My other problem is that the body is currently off the frame so I have no reference for the frame support brace.

Phil


----------



## likethat (Oct 5, 2007)

Nice work Sir.


----------



## Squidtone (Nov 26, 2010)

Thankee likethat.
And yer welcome 64phil.

When you print the templates, turn off page scaling. I know you can do this if printing from Firefox web browser. 

Oh, and the templates are made as if your head is in the wheel-well with the brake drum and your looking at the "filler".

As for your question about making it all out of one piece, I think you could probably do that, but I think it may actually be harder because the whole 1 piece patch will have to be just about perfect. Making your wheel well piece and filler piece separate will allow some room for adjustment. When I made up my pieces I aligned all the stuff up carefully, clamped it in place temporarily, made marks with a magic marker and took it apart, welded it up out of the car, then installed and it fit beautifully.

You do have a pesky problem in having the body off the frame and the body mount brace (trunk brace) not installed. I think you'll just have to make a million measurements so the braces don't get welded in out of place. I'm thinking the rear-most body mounts at the rear of the trunk could be used as references to place your trunk brace body mount parts. Use a frame chart for measurements such as can be found in the Zazarine GTO resto guide, or the service manuals have frame measurements too.

Good luck.


----------



## 64phil (Nov 23, 2007)

Thanks once again Dave. I'll be making my first attempt at making up the pieces today so I'll need all the luck I can get.

Phil


----------



## 64phil (Nov 23, 2007)

I now have the wheel well pieces roughed in. There was an old repair under the undercoating that I didn't know about so I had some additional cutting and patching to do.
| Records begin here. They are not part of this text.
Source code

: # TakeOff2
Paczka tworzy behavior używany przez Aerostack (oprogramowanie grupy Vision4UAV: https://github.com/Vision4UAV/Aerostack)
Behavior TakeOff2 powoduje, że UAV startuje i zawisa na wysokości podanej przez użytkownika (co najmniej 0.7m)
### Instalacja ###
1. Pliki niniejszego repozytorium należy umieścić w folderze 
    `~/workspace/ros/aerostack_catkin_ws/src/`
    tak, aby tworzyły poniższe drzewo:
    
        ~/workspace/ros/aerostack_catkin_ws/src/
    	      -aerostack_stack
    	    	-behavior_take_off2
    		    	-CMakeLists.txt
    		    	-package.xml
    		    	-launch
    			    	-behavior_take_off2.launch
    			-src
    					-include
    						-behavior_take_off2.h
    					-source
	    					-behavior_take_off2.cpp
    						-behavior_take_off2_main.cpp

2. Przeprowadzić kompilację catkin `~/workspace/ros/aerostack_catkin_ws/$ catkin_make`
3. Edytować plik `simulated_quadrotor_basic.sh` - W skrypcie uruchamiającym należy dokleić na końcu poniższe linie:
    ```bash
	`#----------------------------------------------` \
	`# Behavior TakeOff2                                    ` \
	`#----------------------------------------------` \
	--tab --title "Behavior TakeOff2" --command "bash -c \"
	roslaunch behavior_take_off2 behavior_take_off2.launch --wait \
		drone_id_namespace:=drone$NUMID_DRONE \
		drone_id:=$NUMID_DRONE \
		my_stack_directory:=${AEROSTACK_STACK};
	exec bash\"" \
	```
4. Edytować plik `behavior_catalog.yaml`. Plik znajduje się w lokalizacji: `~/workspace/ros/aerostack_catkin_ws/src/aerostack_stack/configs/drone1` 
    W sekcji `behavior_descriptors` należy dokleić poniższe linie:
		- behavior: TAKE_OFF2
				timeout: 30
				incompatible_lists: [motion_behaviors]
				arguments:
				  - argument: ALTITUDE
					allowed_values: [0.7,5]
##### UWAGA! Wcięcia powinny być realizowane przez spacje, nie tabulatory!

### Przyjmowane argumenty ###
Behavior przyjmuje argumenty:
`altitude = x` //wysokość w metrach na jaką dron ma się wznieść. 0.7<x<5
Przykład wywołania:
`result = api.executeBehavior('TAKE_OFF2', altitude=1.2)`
Dave, the template worked great. Just a few minor trims to make it fit. My new trunk floor pan doesn't seem to have the same contour as the wheel well but I still have to do some trimming of the floor to get it into position. This is one time consuming operation . I won't have as neat of a job as you ended up with but I should be able to get everything to fit.

Phil


----------



## Squidtone (Nov 26, 2010)

That looks better! You don't waste time either! Keep on keepin on.

Dave


----------



## 64phil (Nov 23, 2007)

Thanks Dave. I just finished off a couple more rust repairs further up on the inner wheel well (see photo). Did a trial fit of the left side trunk pan and outer fender patch. Getting real close. I am now moving over to the pass. side which fortunately is not as rusted as the drivers side. Will get both sides to the same point and then do the final trunk pan fit-up.

Phil


----------